Men Charged With Killing Ahmaud Arbery Said He Was A Suspect In String Of Burglaries. The Burglaries Were Never Reported.

The two men charged with fatally shooting Ahmaud Arbery told police they thought he was a suspect in several burglaries that had occurred in the area.
The only problem? There were no reported break-ins to cops in the weeks prior to the shooting, reported CNN.
Glynn County Police Lt. Cheri Bashlor told the outlet that no burglaries had been reported in the weeks before Arbery’s shooting, and that the last similar crime reported in the neighborhood was an automobile burglary reported on January 1. The report stated a 9 mm pistol was stolen from an unlocked truck outside of the home of the two men charged with killing Arbery: Gregory McMichael, 64, and his son, Travis McMichael, 34.
Another homeowner in the area told CNN his surveillance system caught a man who looked like Arbery “coming onto his property” on the day Arbery was shot, but declined to share the surveillance footage with the outlet. He also said there were other videos showing a man stealing fishing tackle after entering the property – but he couldn’t identify the suspect and never filed a police report.
These could be the break-ins the McMichaels’ were referring to when interviewed by police, which still wouldn’t justify deadly force.

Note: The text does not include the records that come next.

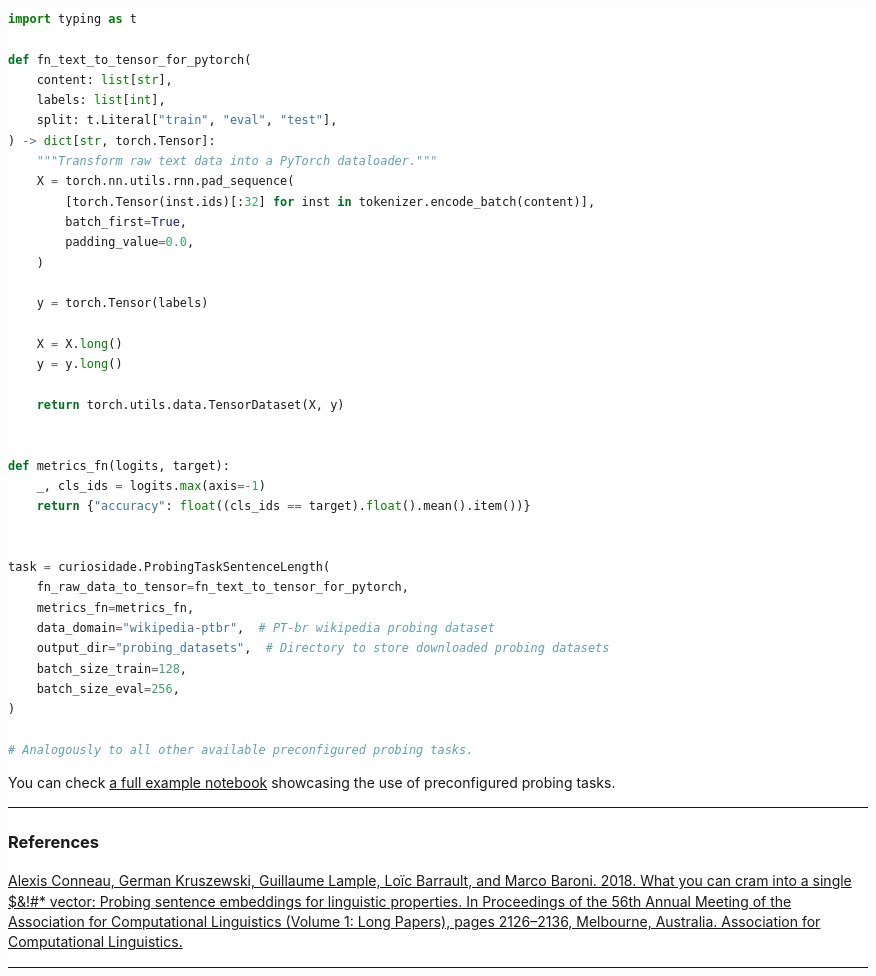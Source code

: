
```python
import typing as t

def fn_text_to_tensor_for_pytorch(
    content: list[str],
    labels: list[int],
    split: t.Literal["train", "eval", "test"],
) -> dict[str, torch.Tensor]:
    """Transform raw text data into a PyTorch dataloader."""
    X = torch.nn.utils.rnn.pad_sequence(
        [torch.Tensor(inst.ids)[:32] for inst in tokenizer.encode_batch(content)],
        batch_first=True,
        padding_value=0.0,
    )

    y = torch.Tensor(labels)

    X = X.long()
    y = y.long()

    return torch.utils.data.TensorDataset(X, y)


def metrics_fn(logits, target):
    _, cls_ids = logits.max(axis=-1)
    return {"accuracy": float((cls_ids == target).float().mean().item())}


task = curiosidade.ProbingTaskSentenceLength(
    fn_raw_data_to_tensor=fn_text_to_tensor_for_pytorch,
    metrics_fn=metrics_fn,
    data_domain="wikipedia-ptbr",  # PT-br wikipedia probing dataset
    output_dir="probing_datasets",  # Directory to store downloaded probing datasets
    batch_size_train=128,
    batch_size_eval=256,
)

# Analogously to all other available preconfigured probing tasks.
```

You can check [a full example notebook](./examples/6_using_a_preconfigured_probing_task.ipynb) showcasing the use of preconfigured probing tasks.

---

### References
[Alexis Conneau, German Kruszewski, Guillaume Lample, Loïc Barrault, and Marco Baroni. 2018. What you can cram into a single $&!#\* vector: Probing sentence embeddings for linguistic properties. In Proceedings of the 56th Annual Meeting of the Association for Computational Linguistics (Volume 1: Long Papers), pages 2126–2136, Melbourne, Australia. Association for Computational Linguistics.](https://aclanthology.org/P18-1198/)

---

As The Daily Wire’s Eric Quintanar reported, a 911 call from the day of Arbery’s shooting – identified by Georgia Public Broadcasting as being made by Travis McMichael – showed the suspect accusing Arbery of being in a house that was under construction:
CALLER: There’s been break-ins out here. There’s a guy in a house right now. There’s a house under construction.

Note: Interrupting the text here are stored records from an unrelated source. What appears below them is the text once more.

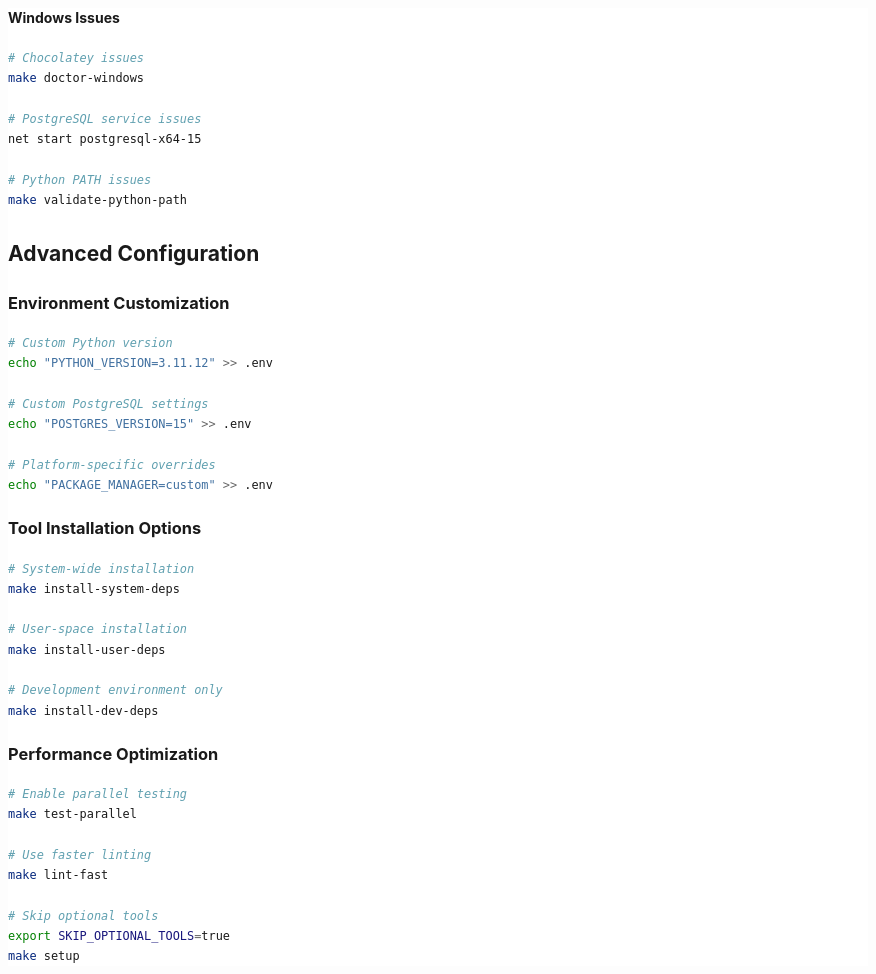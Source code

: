 #### Windows Issues
```bash
# Chocolatey issues
make doctor-windows

# PostgreSQL service issues
net start postgresql-x64-15

# Python PATH issues
make validate-python-path
```

## Advanced Configuration

### Environment Customization
```bash
# Custom Python version
echo "PYTHON_VERSION=3.11.12" >> .env

# Custom PostgreSQL settings
echo "POSTGRES_VERSION=15" >> .env

# Platform-specific overrides
echo "PACKAGE_MANAGER=custom" >> .env
```

### Tool Installation Options
```bash
# System-wide installation
make install-system-deps

# User-space installation
make install-user-deps

# Development environment only
make install-dev-deps
```

### Performance Optimization
```bash
# Enable parallel testing
make test-parallel

# Use faster linting
make lint-fast

# Skip optional tools
export SKIP_OPTIONAL_TOOLS=true
make setup
```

DISPATCHER: Do you have your address or the other — that house’s address?
CALLER: Uh, right at [omitted].
DISPATCHER: And you say someone’s breaking into it right now?

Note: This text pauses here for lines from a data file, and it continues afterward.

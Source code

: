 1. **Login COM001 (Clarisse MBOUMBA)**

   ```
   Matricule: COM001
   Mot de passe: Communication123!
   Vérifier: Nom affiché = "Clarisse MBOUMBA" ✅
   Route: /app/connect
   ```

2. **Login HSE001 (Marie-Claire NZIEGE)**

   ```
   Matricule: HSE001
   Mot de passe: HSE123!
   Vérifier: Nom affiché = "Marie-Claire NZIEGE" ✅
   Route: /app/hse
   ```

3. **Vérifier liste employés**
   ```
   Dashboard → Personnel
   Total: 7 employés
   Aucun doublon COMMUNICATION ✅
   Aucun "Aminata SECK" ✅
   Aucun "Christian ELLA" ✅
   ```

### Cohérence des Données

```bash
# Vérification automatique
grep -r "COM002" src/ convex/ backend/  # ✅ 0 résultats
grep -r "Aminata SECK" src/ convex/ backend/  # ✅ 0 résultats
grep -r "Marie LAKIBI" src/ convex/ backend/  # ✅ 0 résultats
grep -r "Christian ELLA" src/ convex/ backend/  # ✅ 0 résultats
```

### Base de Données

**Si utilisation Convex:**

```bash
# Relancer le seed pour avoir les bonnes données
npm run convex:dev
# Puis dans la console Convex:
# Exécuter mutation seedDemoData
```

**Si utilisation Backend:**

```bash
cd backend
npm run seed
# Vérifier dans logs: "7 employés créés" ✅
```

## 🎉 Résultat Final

CALLER: No, it’s all open. It’s under construction and he’s running right now. There he goes right now.
DISPATCHER: OK. What is he doing?
CALLER: He’s running down the street.
[Inaudible]
DISPATCHER: Okay that’s fine I’ll get them out there. I just need to know what he was doing wrong. Was he just on the premises and not supposed to be?
CALLER: [Inaudible] and he’s been caught on the camera a bunch before at night. It’s kind of an ongoing thing out here.
Lee Merritt, an attorney for Arbery’s family, told NBC that Arbery, who was said to be jogging on the day he was killed, may have run through the frame of the house, which isn’t a crime and wouldn’t justify his shooting.
“That dwelling did not have doors or windows,” Merritt said. “Under the law in the state of Georgia, in order to commit a crime by entering someone’s dwelling, you have to break a seal, break a door, forcibly enter something that is otherwise locked.”